Department of Computer Science, KU Leuven, Belgium.
Evol Bioinform Online. 2013 May 6;9:185-202. doi: 10.4137/EBO.S11609. Print 2013.
We propose a novel method for the task of protein subfamily identification; that is, finding subgroups of functionally closely related sequences within a protein family. In line with phylogenomic analysis, the method first builds a hierarchical tree using as input a multiple alignment of the protein sequences, then uses a post-pruning procedure to extract clusters from the tree. Differently from existing methods, it constructs the hierarchical tree top-down, rather than bottom-up and associates particular mutations with each division into subclusters. The motivating hypothesis for this method is that it may yield a better tree topology with more accurate subfamily identification as a result and additionally indicates functionally important sites and allows for easy classification of new proteins. A thorough experimental evaluation confirms the hypothesis. The novel method yields more accurate clusters and a better tree topology than the state-of-the-art method SCI-PHY, identifies known functional sites, and identifies mutations that alone allow for classifying new sequences with an accuracy approaching that of hidden Markov models.

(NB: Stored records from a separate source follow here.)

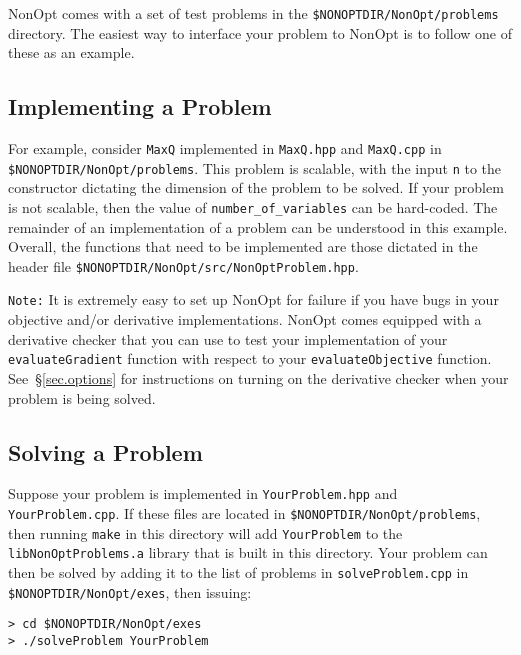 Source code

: \documentclass{article}
\begin{document}
NonOpt comes with a set of test problems in the \texttt{\$NONOPTDIR/NonOpt/problems} directory.  The easiest way to interface your problem to NonOpt is to follow one of these as an example.

\subsection{Implementing a Problem}

For example, consider \texttt{MaxQ} implemented in \texttt{MaxQ.hpp} and \texttt{MaxQ.cpp} in \texttt{\$NONOPTDIR/NonOpt/problems}.  This problem is scalable, with the input \texttt{n} to the constructor dictating the dimension of the problem to be solved.  If your problem is not scalable, then the value of \texttt{number\_of\_variables} can be hard-coded. The remainder of an implementation of a problem can be understood in this example.  Overall, the functions that need to be implemented are those dictated in the header file \texttt{\$NONOPTDIR/NonOpt/src/NonOptProblem.hpp}.

\texttt{Note:} It is extremely easy to set up NonOpt for failure if you have bugs in your objective and/or
derivative implementations.  NonOpt comes equipped with a derivative checker that you can use to test your
implementation of your \texttt{evaluateGradient} function with respect to your \texttt{evaluateObjective} function.  See~\S\ref{sec.options} for instructions on turning on the derivative checker when your problem is being solved.

\subsection{Solving a Problem}

Suppose your problem is implemented in \texttt{YourProblem.hpp} and \texttt{YourProblem.cpp}.  If these files are located in \texttt{\$NONOPTDIR/NonOpt/problems}, then running \texttt{make} in this directory will add \texttt{YourProblem} to the \texttt{libNonOptProblems.a} library that is built in this directory.  Your problem can then be solved by adding it to the list of problems in \texttt{solveProblem.cpp} in \texttt{\$NONOPTDIR/NonOpt/exes}, then issuing:

\begin{verbatim}
> cd $NONOPTDIR/NonOpt/exes
> ./solveProblem YourProblem
\end{verbatim}
\end{document}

我们提出了一种新的方法来进行蛋白质亚家族识别任务,即找到蛋白质家族中功能密切相关的序列亚群。与系统发生基因组学分析一致,该方法首先使用蛋白质序列的多重比对作为输入构建层次树,然后使用后剪枝过程从树中提取聚类。与现有方法不同,它自顶向下构建层次树,而不是自底向上,并将特定的突变与每个子聚类的划分相关联。这种方法的动机假设是,它可能会产生更好的树拓扑结构,从而更准确地识别亚家族,并且还可以指示功能重要的位点,并允许对新蛋白质进行轻松分类。彻底的实验评估证实了这一假设。与最先进的方法 SCI-PHY 相比,新方法产生了更准确的聚类和更好的树拓扑结构,能够识别已知的功能位点,并能够识别单独允许对新序列进行分类的突变,其准确性接近隐马尔可夫模型。